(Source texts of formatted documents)
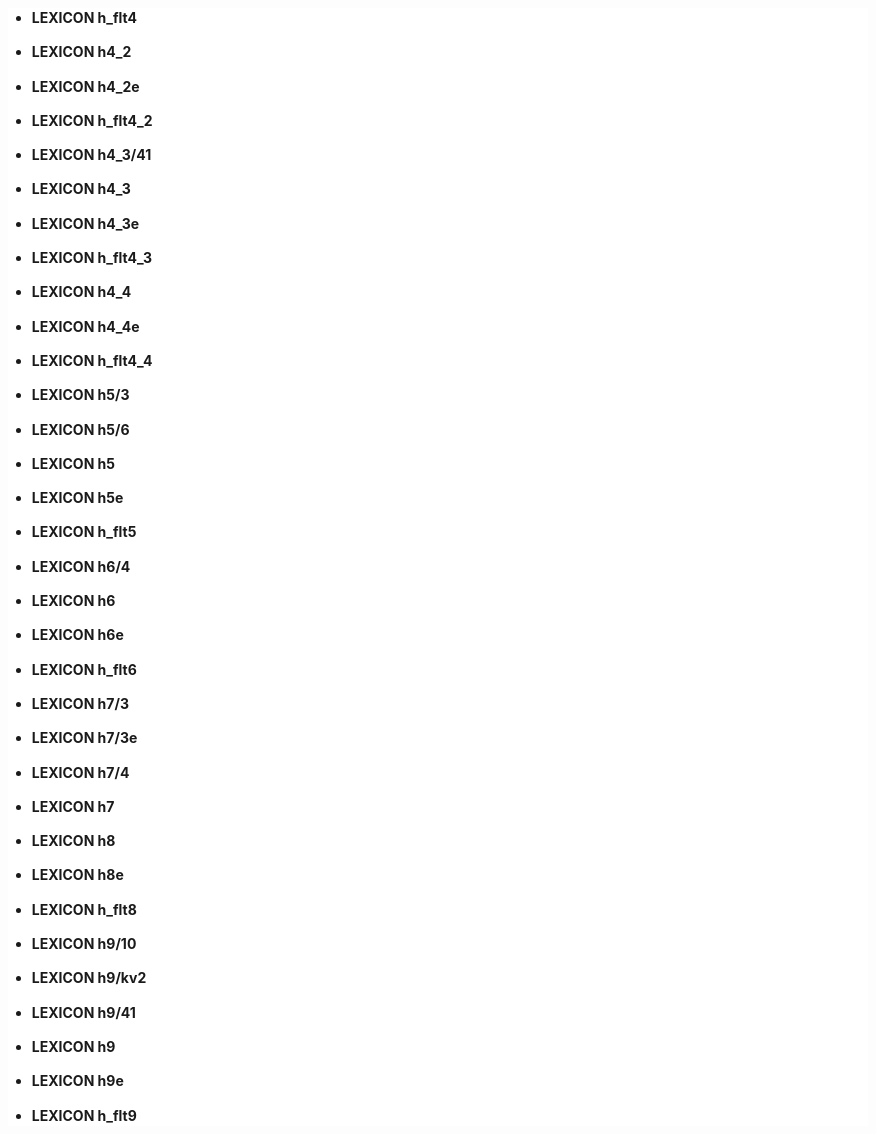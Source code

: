 * **LEXICON h_flt4** 

* **LEXICON h4_2** 

* **LEXICON h4_2e** 

* **LEXICON h_flt4_2** 

* **LEXICON h4_3/41** 

* **LEXICON h4_3** 

* **LEXICON h4_3e** 

* **LEXICON h_flt4_3** 

* **LEXICON h4_4** 

* **LEXICON h4_4e** 

* **LEXICON h_flt4_4** 


* **LEXICON h5/3** 

* **LEXICON h5/6** 

* **LEXICON h5** 

* **LEXICON h5e** 

* **LEXICON h_flt5** 

* **LEXICON h6/4** 

* **LEXICON h6** 

* **LEXICON h6e** 

* **LEXICON h_flt6** 

* **LEXICON h7/3** 

* **LEXICON h7/3e** 

* **LEXICON h7/4** 

* **LEXICON h7** 

* **LEXICON h8** 

* **LEXICON h8e** 

* **LEXICON h_flt8** 

* **LEXICON h9/10** 

* **LEXICON h9/kv2** 

* **LEXICON h9/41** 

* **LEXICON h9** 

* **LEXICON h9e** 

* **LEXICON h_flt9**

- AIM OF THE EXERCISE -
Your task is to restate every record word for word. Omit all pictures.

- SOLUTION TO THIS EXERCISE -
Source code

: * **LEXICON h_flt4** 

* **LEXICON h4_2** 

* **LEXICON h4_2e** 

* **LEXICON h_flt4_2** 

* **LEXICON h4_3/41** 

* **LEXICON h4_3** 

* **LEXICON h4_3e** 

* **LEXICON h_flt4_3** 

* **LEXICON h4_4** 

* **LEXICON h4_4e** 

* **LEXICON h_flt4_4** 


* **LEXICON h5/3** 

* **LEXICON h5/6** 

* **LEXICON h5** 

* **LEXICON h5e** 

* **LEXICON h_flt5** 

* **LEXICON h6/4** 

* **LEXICON h6** 

* **LEXICON h6e** 

* **LEXICON h_flt6** 

* **LEXICON h7/3** 

* **LEXICON h7/3e** 

* **LEXICON h7/4** 

* **LEXICON h7** 

* **LEXICON h8** 

* **LEXICON h8e** 

* **LEXICON h_flt8** 

* **LEXICON h9/10** 

* **LEXICON h9/kv2** 

* **LEXICON h9/41** 

* **LEXICON h9** 

* **LEXICON h9e** 

* **LEXICON h_flt9**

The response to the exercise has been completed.